Case remanded by a Federal court.

When a Federal court remands a case to the Secretary for further consideration, the MAC, acting on behalf of the Secretary, may make a decision, or it may remand the case to an ALJ with instructions to take action and issue a decision or return the case to the MAC with a recommended decision. If the case is remanded by the MAC, the procedures explained in § 405.1140 will be followed.

Start Printed Page 69360
MAC review of ALJ decision in a case remanded by a Federal court.

(a) General rule. In accordance with § 405.1138, when a case is remanded by a Federal court for further consideration, the decision of the ALJ will become the final decision of the Secretary after remand on that case unless the MAC assumes jurisdiction of the case. The MAC may assume jurisdiction based on written exceptions to the decision of the ALJ that the party files with the MAC or based on its authority under paragraph (c) of this section. The MAC will either make a new, independent decision based on the entire record that will be the final decision of the Secretary after remand, or remand the case to an ALJ for further proceedings.

(b) A party files exceptions disagreeing with the decision of the ALJ. (1) If a party disagrees with the decision of the ALJ, in whole or in part, he or she may file exceptions to the decision with the MAC. Exceptions may be filed by submitting a written statement to the MAC setting forth the reasons for disagreeing with the decision of the ALJ. The exceptions must be filed within 30 days of the date the party receives the decision of the ALJ or an extension of time in which to submit exceptions must be requested in writing within the 30-day period. A timely request for a 30-day extension will be granted by the MAC. A request for an extension of more than 30 days must include a statement of reasons as to why the party needs the additional time.

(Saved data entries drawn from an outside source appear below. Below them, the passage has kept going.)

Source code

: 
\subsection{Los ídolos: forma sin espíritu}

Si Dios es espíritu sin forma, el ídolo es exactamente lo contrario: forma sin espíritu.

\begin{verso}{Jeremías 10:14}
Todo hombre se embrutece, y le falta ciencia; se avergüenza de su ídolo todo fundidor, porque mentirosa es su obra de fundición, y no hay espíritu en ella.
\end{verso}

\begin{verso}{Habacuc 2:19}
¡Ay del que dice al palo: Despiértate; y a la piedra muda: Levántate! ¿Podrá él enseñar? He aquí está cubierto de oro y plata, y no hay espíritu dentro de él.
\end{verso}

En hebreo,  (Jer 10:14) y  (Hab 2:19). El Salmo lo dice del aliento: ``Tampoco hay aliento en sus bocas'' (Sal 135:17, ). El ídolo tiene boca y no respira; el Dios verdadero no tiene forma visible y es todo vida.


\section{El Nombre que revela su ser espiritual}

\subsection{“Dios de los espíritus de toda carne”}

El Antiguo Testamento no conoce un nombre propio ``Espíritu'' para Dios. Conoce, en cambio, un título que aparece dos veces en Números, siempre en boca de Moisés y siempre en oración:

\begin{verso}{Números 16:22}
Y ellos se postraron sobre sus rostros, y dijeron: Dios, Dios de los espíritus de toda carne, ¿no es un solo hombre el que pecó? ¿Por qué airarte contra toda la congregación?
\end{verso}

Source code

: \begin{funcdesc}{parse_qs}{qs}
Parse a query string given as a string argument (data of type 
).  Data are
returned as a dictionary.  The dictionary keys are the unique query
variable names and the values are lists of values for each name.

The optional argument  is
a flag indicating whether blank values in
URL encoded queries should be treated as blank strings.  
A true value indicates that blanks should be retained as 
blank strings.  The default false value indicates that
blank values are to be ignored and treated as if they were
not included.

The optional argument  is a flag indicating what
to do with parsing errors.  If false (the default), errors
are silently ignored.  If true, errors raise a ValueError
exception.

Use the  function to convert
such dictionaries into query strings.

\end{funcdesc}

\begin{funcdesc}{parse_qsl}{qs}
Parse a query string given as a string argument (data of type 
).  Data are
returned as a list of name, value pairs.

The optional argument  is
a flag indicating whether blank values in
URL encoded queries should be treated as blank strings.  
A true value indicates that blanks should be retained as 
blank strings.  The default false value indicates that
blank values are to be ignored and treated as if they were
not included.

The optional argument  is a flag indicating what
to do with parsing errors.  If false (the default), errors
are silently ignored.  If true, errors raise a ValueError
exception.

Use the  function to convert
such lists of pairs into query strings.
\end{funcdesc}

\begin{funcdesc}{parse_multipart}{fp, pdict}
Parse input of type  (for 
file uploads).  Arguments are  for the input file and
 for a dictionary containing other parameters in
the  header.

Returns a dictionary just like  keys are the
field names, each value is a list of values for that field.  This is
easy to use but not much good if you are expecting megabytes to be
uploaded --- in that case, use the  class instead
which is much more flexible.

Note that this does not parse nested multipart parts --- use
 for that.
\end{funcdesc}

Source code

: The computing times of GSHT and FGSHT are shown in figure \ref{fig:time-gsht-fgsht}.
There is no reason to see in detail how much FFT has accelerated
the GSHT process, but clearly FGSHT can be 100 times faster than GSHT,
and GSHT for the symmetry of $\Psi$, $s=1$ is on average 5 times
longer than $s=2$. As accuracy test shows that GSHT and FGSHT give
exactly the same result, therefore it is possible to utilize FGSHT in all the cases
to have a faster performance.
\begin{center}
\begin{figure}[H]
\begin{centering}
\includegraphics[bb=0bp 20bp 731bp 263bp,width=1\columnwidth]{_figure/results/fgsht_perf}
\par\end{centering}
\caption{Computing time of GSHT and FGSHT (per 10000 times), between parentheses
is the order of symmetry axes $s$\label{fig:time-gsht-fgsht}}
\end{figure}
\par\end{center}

(2) If written exceptions are timely filed, the MAC will consider the party's reasons for disagreeing with the decision of the ALJ. If the MAC concludes that there is no reason to change the decision of the ALJ, it will issue a notice addressing the exceptions and explaining why no change in the decision of the ALJ is warranted. In this instance, the decision of the ALJ is the final decision of the Secretary after remand.

(3) When a party files written exceptions to the decision of the ALJ, the MAC may assume jurisdiction at any time, even after the 60-day time period which applies when a party does not file exceptions. If the MAC assumes jurisdiction, it will make a new, independent decision based on its consideration of the entire record adopting, modifying, or reversing the decision of the ALJ or remand the case to an ALJ for further proceedings, including a new decision. The new decision of the MAC is the final decision of the Secretary after remand.

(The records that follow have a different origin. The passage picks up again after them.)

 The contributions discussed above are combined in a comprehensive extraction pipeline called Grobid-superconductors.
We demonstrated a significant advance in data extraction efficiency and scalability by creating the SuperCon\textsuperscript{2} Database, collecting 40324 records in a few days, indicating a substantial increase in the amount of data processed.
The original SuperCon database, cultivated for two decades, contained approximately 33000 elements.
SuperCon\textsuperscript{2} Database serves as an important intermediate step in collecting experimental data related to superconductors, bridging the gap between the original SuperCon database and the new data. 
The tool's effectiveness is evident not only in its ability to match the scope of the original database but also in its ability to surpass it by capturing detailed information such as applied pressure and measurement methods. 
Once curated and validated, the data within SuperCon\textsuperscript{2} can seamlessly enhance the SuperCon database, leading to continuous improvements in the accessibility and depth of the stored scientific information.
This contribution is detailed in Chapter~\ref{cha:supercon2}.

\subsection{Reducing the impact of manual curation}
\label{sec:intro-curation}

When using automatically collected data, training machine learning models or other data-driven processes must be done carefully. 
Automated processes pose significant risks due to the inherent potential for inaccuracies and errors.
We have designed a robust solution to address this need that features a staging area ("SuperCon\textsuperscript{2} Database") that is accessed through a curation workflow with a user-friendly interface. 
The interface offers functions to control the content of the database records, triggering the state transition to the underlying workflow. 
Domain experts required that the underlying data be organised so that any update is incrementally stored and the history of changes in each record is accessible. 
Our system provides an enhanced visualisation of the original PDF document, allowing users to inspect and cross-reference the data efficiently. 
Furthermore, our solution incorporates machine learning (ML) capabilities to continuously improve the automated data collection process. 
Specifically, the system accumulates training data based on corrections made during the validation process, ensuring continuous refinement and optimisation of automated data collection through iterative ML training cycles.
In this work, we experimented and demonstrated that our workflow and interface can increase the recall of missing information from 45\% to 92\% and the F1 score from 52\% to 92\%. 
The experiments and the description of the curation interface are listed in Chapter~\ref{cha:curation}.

(c) MAC assumes jurisdiction without exceptions being filed. Any time within 60 days after the date of the decision of the ALJ, the MAC may decide to assume jurisdiction of the case even though no written exceptions have been filed. Notice of this action will be mailed to all parties at their last known address. The parties will be provided with the opportunity to file briefs or other written statements with the MAC about the facts and law relevant to the case. After the briefs or other written statements have been received or the time allowed (usually 30 days) for submitting them has expired, the MAC will either issue a final decision of the Secretary affirming, modifying, or reversing the decision of the ALJ, or remand the case to an ALJ for further proceedings, including a new decision.

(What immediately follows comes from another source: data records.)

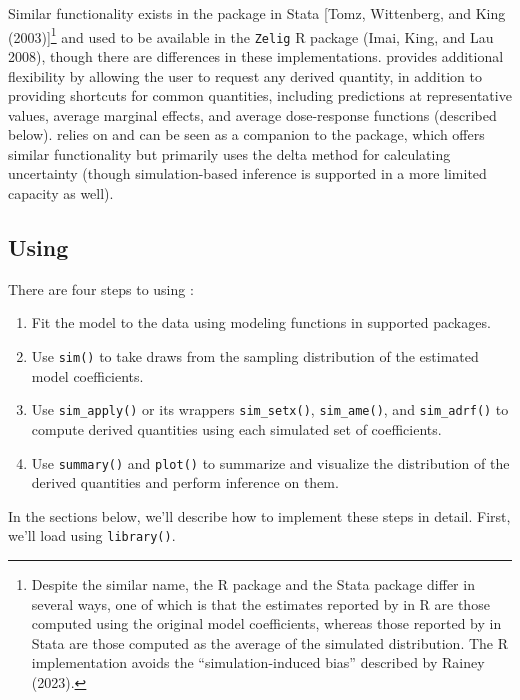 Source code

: Similar functionality exists in the  package in Stata {[}Tomz, Wittenberg, and King (2003){]}\footnote{Despite the similar name, the R package  and the Stata package  differ in several ways, one of which is that the estimates reported by  in R are those computed using the original model coefficients, whereas those reported by  in Stata are those computed as the average of the simulated distribution. The R implementation avoids the ``simulation-induced bias'' described by Rainey (2023).} and used to be available in the \texttt{Zelig} R package (Imai, King, and Lau 2008), though there are differences in these implementations.  provides additional flexibility by allowing the user to request any derived quantity, in addition to providing shortcuts for common quantities, including predictions at representative values, average marginal effects, and average dose-response functions (described below).  relies on and can be seen as a companion to the  package, which offers similar functionality but primarily uses the delta method for calculating uncertainty (though simulation-based inference is supported in a more limited capacity as well).

\hypertarget{using}{%
\subsection{\texorpdfstring{Using }{Using }}\label{using}}

There are four steps to using :

\begin{enumerate}
\def\labelenumi{\arabic{enumi}.}
\item
  Fit the model to the data using modeling functions in supported packages.
\item
  Use \texttt{sim()} to take draws from the sampling distribution of the estimated model coefficients.
\item
  Use \texttt{sim\_apply()} or its wrappers \texttt{sim\_setx()}, \texttt{sim\_ame()}, and \texttt{sim\_adrf()} to compute derived quantities using each simulated set of coefficients.
\item
  Use \texttt{summary()} and \texttt{plot()} to summarize and visualize the distribution of the derived quantities and perform inference on them.
\end{enumerate}

In the sections below, we'll describe how to implement these steps in detail. First, we'll load  using \texttt{library()}.


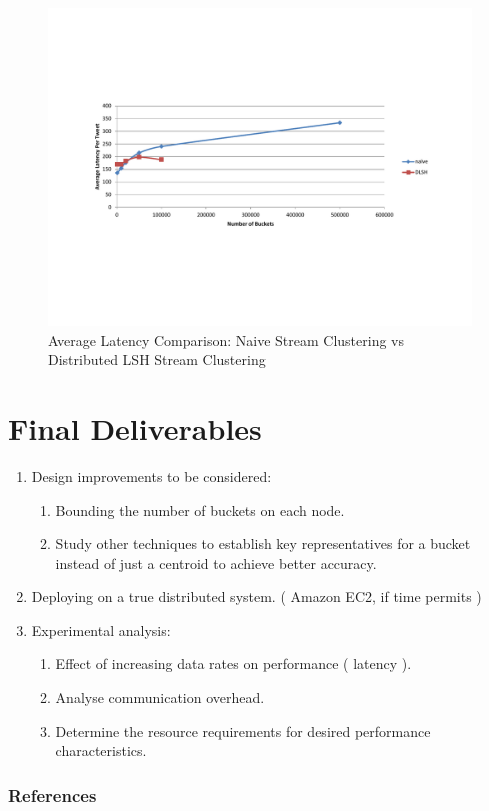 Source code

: \documentclass{article} %
\begin{document}
\begin{figure}[!ht]
\centering
\includegraphics[width=0.8\columnwidth]{perf.pdf}
\caption{Average Latency Comparison: Naive Stream Clustering vs Distributed LSH Stream Clustering}
\label{fig:result}
\end{figure}

\section{Final Deliverables}
\label{sec:future}
\begin{enumerate}
\item Design improvements to be considered:
\begin{enumerate}
\item Bounding the number of buckets on each node.
\item Study other techniques to establish key representatives for a bucket instead of just a centroid to achieve better accuracy.
\end{enumerate}
\item Deploying on a true distributed system. ( Amazon EC2, if time permits )
\item Experimental analysis:
\begin{enumerate}
\item Effect of increasing data rates on performance ( latency ).
\item Analyse communication overhead.
\item Determine the resource requirements for desired performance characteristics.
\end{enumerate}
\end{enumerate}



\subsubsection*{References}
\end{document}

(d) Exceptions are not filed and the MAC does not otherwise assume jurisdiction. If no exceptions are filed and the MAC does not assume jurisdiction of the case, the decision of the ALJ becomes the final decision of the Secretary after remand.

Expedited Determinations and Reconsiderations

A beneficiary's right to an expedited determination.

(a) Applicability. (1) For purposes of §§ 405.1200 through 405.1206, provider of services is defined, in accordance with section 1861(u) of the Act, as a hospital, critical access hospital, home health agency (HHA), skilled nursing facility (SNF), hospice program, or comprehensive outpatient rehabilitation facility (CORF).

(2) Scope. The expedited determination and reconsideration provisions contained in §§ 405.1200 through 405.1206 apply to terminations of services furnished by a non-residential provider and the discharge of a beneficiary from a residential provider of services.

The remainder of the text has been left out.